Wednesday, 5 October 2011



Bizarrely, this isn't an American film, despite everyone speaking and writing English throughout and apparently being set in the US. Only the non-American accents give it away, but it's actually Swedish, made in Sweden by a substantially Swedish cast and crew, but the lack of any Swedish dialogue or references suggests it was made entirely with the foreign market in mind, to trick the dimbo American audiences into watching a Swedish film without their knowledge. In and of itself it's a silly and frankly implausible snowbound slasher movie, but it looks good, has an impressive bogeyman and boasts some cheerily nasty gore moments.

Blood Runs Cold has a young singer named Winona taking a couple of weeks off at a rented cabin miles from nowhere: she meets up with her ex and a couple of his friends and they all stay the night. But in the morning they find the car vandalised and a deranged axeman (who looks not unlike the Tusken Raiders from Star Wars except covered in blood) starts butchering them and eating them fresh off the bone.

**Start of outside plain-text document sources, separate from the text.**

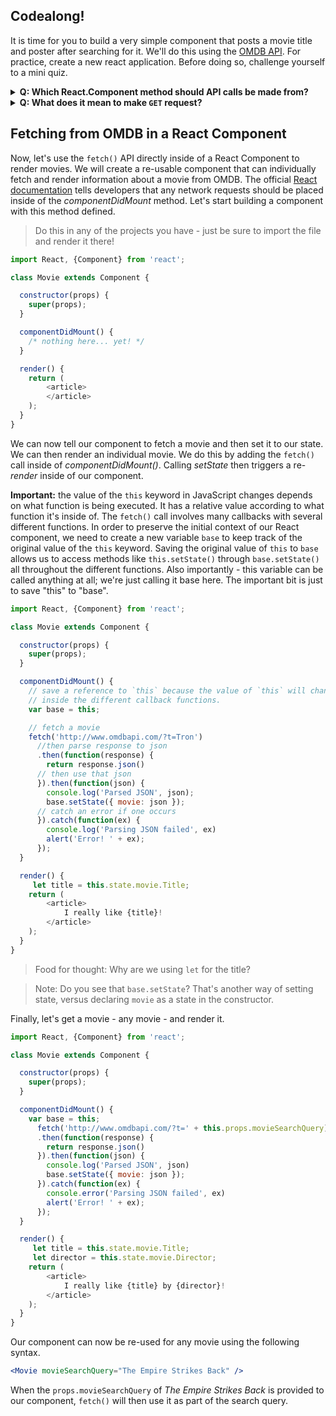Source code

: 
## Codealong!

It is time for you to build a very simple component that posts a movie title and poster after searching for it. We'll do this using the [OMDB API](http://www.omdbapi.com/). For practice, create a new react application. Before doing so, challenge yourself to a mini quiz.
<details>
  <summary><strong>Q: Which React.Component method should API calls be made from?</strong></summary>
  <br />
  <p>
    <code>componentDidMount()</code>. Per the <a href="https://facebook.github.io/react/docs/react-component.html#componentdidmount">React documentation</a>, <em>If you need to load data from a remote endpoint, this is a good place to instantiate the network request.</em>
  </p>
</details>

<details>
  <summary><strong>Q: What does it mean to make <code>GET</code> request?</strong></summary>
  <br />
  <p>We are asking the server to send us data to read. To <code>GET</code> means to "read."</p>
</details>


## Fetching from OMDB in a React Component

Now, let's use the `fetch()` API directly inside of a React Component to render movies. We will create a re-usable component that can individually fetch and render information about a movie from OMDB. The official [React documentation](https://facebook.github.io/react/docs/react-component.html#componentdidmount) tells developers that any network requests should be placed inside of the _componentDidMount_ method. Let's start building a component with this method defined.

> Do this in any of the projects you have - just be sure to import the file and render it there!

```js
import React, {Component} from 'react';

class Movie extends Component {

  constructor(props) {
    super(props);
  }

  componentDidMount() {
  	/* nothing here... yet! */
  }

  render() {
    return (
    	<article>
    	</article>
    );
  }
}
```

We can now tell our component to fetch a movie and then set it to our state. We can then render an individual movie. We do this by adding the `fetch()` call inside of _componentDidMount()_. Calling _setState_ then triggers a re-_render_ inside of our component.

**Important:** the value of the `this` keyword in JavaScript changes depends
on what function is being executed. It has a relative value according to what
function it's inside of. The `fetch()` call involves many callbacks with
several different functions. In order to preserve the initial context of our
React component, we need to create a new variable `base` to keep track of the
original value of the `this` keyword. Saving the original value of `this` to
`base` allows us to access methods like `this.setState()` through
`base.setState()` all throughout the different functions. Also importantly - this variable can be called anything at all; we're just calling it base here. The important bit is just to save "this" to "base".

```js
import React, {Component} from 'react';

class Movie extends Component {

  constructor(props) {
    super(props);
  }

  componentDidMount() {
    // save a reference to `this` because the value of `this` will change
    // inside the different callback functions.
    var base = this;

    // fetch a movie
    fetch('http://www.omdbapi.com/?t=Tron')
      //then parse response to json
      .then(function(response) {
        return response.json()
      // then use that json
      }).then(function(json) {
        console.log('Parsed JSON', json);
        base.setState({ movie: json });
      // catch an error if one occurs
      }).catch(function(ex) {
        console.log('Parsing JSON failed', ex)
        alert('Error! ' + ex);
      });
  }

  render() {
  	 let title = this.state.movie.Title;
    return (
    	<article>
    		I really like {title}!
    	</article>
    );
  }
}
```
> Food for thought: Why are we using `let` for the title?

> Note: Do you see that `base.setState`? That's another way of setting state, versus declaring `movie` as a state in the constructor.


Finally, let's get a movie - any movie - and render it.

```js
import React, {Component} from 'react';

class Movie extends Component {

  constructor(props) {
    super(props);
  }

  componentDidMount() {
    var base = this;
	  fetch('http://www.omdbapi.com/?t=' + this.props.movieSearchQuery)
      .then(function(response) {
        return response.json()
      }).then(function(json) {
        console.log('Parsed JSON', json)
        base.setState({ movie: json });
      }).catch(function(ex) {
        console.error('Parsing JSON failed', ex)
        alert('Error! ' + ex);
      });
  }

  render() {
  	 let title = this.state.movie.Title;
  	 let director = this.state.movie.Director;
    return (
    	<article>
    		I really like {title} by {director}!
    	</article>
    );
  }
}
```

Our component can now be re-used for any movie using the following syntax.

```jsx
<Movie movieSearchQuery="The Empire Strikes Back" />
```

When the `props.movieSearchQuery` of _The Empire Strikes Back_ is provided to our component, `fetch()` will then use it as part of the search query.
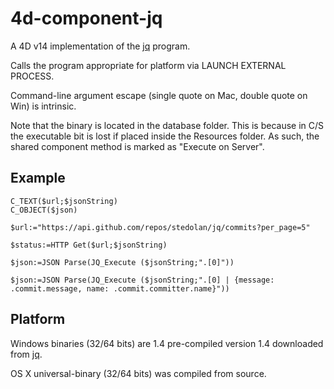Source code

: 4d-component-jq
===============

A 4D v14 implementation of the [jq](http://stedolan.github.io/jq/) program.

Calls the program appropriate for platform via LAUNCH EXTERNAL PROCESS.

Command-line argument escape (single quote on Mac, double quote on Win) is intrinsic.

Note that the binary is located in the database folder. This is because in C/S the executable bit is lost if placed inside the Resources folder. As such, the shared component method is marked as "Execute on Server".

Example
-------
```
C_TEXT($url;$jsonString)
C_OBJECT($json)

$url:="https://api.github.com/repos/stedolan/jq/commits?per_page=5"

$status:=HTTP Get($url;$jsonString)

$json:=JSON Parse(JQ_Execute ($jsonString;".[0]"))

$json:=JSON Parse(JQ_Execute ($jsonString;".[0] | {message: .commit.message, name: .commit.committer.name}"))
```

Platform
--------
Windows binaries (32/64 bits) are 1.4 pre-compiled version 1.4 downloaded from [jq](http://stedolan.github.io/jq/).

OS X universal-binary (32/64 bits) was compiled from source.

Why? Who is he? Why can't her concerned manager find her when he's standing outside the house?

That last reveal is laugh out loud funny, and either a brilliant piece of sleight of the writer's hand or a ridiculous old plot contrivance shoehorned in as a completely implausible twist. I'm tempted to the latter since much of the movie depends on unlikely circumstances - the guy who discovers the car's sabotaged engine doesn't think it worth waking people up to tell them, nor does Winona's ex bother to mention that he's seen someone upstairs through the window. Presumably this cabin doesn't have a functioning toilet since both guys go out in the snow to pee, but it does apparently have several hundred yards of crawlspace and a basement only slightly smaller than the Piccadilly line. And in the final reel there's a breathtaking moment of "blimey, THAT was handy" as the Final Girl lays her hand on the very item she really needs but which had absolutely no business being there.

And it's curious that Blood Runs Cold manages to get away with having its mad killer's backstory and motivations go entirely unexplained when Neighbor failed to pull the same trick just a few days ago with its unnamed murderess. I can only suggest that, like Leatherface or Michael Myers, he's more of a force of nature than any kind of human being - like The Terminator, you can't argue with it, you can't reason with it - whereas The Girl is obviously a reasoning, decision-making person who does what she does out of deliberate choice rather than the primal, unthinking instinct by which Texas Chainsaw or a hundred other bogeymen are powered. It's not a bad film by any means: despite the iffy writing and gaping implausibilities and unlikely incidents, it has an imposing-looking killer, it maintains a decent pace once it gets going and it delivers on the blood and gore (which always looks better against snow). And sometimes that's enough.